The fine artists' definition of ``a problem" to solve may well never include getting a program to run, but rather what to do with the program to affect the viewer's life. The artists' non-linear approach constantly reaches out, striving for options and ``what ifs" to stimulate thinking, creativity and affect the emotions. An element of chaos may be the by-product or the end in itself. A sculptor may identify a visual and conceptual problem to solve in a particular physical space. Someone who does not view the world from an artists' perspective might never consider that there is a problem concerning that space to solve.

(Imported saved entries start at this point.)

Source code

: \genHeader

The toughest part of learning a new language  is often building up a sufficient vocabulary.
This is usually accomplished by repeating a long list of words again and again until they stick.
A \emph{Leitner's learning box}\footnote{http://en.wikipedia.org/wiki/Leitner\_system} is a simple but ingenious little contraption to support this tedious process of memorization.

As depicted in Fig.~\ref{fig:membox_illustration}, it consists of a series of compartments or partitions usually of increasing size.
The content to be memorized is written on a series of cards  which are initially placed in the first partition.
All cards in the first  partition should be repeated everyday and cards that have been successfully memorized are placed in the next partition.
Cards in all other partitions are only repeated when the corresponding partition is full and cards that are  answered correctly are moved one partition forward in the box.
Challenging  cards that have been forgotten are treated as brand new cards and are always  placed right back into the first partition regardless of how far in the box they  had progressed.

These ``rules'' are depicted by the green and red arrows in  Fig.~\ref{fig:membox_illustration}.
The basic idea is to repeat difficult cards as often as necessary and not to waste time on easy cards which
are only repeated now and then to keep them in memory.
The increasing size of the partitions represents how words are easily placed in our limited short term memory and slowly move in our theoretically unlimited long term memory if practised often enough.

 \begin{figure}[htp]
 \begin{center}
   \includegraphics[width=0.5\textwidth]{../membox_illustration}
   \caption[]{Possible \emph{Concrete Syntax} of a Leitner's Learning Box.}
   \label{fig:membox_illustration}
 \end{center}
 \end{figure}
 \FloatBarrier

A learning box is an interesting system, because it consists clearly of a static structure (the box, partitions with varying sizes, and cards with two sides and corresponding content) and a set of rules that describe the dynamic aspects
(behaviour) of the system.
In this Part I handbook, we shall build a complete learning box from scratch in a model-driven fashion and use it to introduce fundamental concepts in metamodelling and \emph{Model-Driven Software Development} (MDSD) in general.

A scientist often strives to understand the nature of things so as to find concrete answers, or at least expand on research so that answers will come later. This is not to say that there is a lack of creativity among scientists, but rather it may be channeled or focused toward a different end often to solve a specific problem. To achieve this, often a linear logical approach is preferred so as to better deal with chaos, imbalance, or selection of categories for information captured.
Artists work to achieve variations in visual expression, and may at times strive for the viewer to experience the emotional turmoil embedded in the art form. The artists' tools of line, shape, form, contrast, color, scale, composition, and movement (enhanced by the potential of CGI) are manipulated in order to affect the emotions and, at its zenith, the passions in others. But like the scientist, the artists' creations, to be successful, must maintain the intellectual components which are based upon the building blocks of structure, and the elements and principles of design.
Scientists have traditionally been collectors of information and have usually used it to solve mysteries. But a mystery is only as good as the next question. When there is a lack of understanding, causing dissonance or imbalance, it is a basic human drive to resolve this entropy.
Artists want more information too, in order to make a stronger visual and emotional statement. Cubism, which enables one to view a work from many angles simultaneously, is based on the artists' wish to impart more information quickly.
This ``visual communication" is computer graphic's link between scientists and artists, often those with differing approaches to the same information. Problem solving processes can be difficult to capture, and programming for computer graphics applications requires an understanding of many different approaches. The term ``visualization" is understood by most artists in this very generic and broadly based fashion.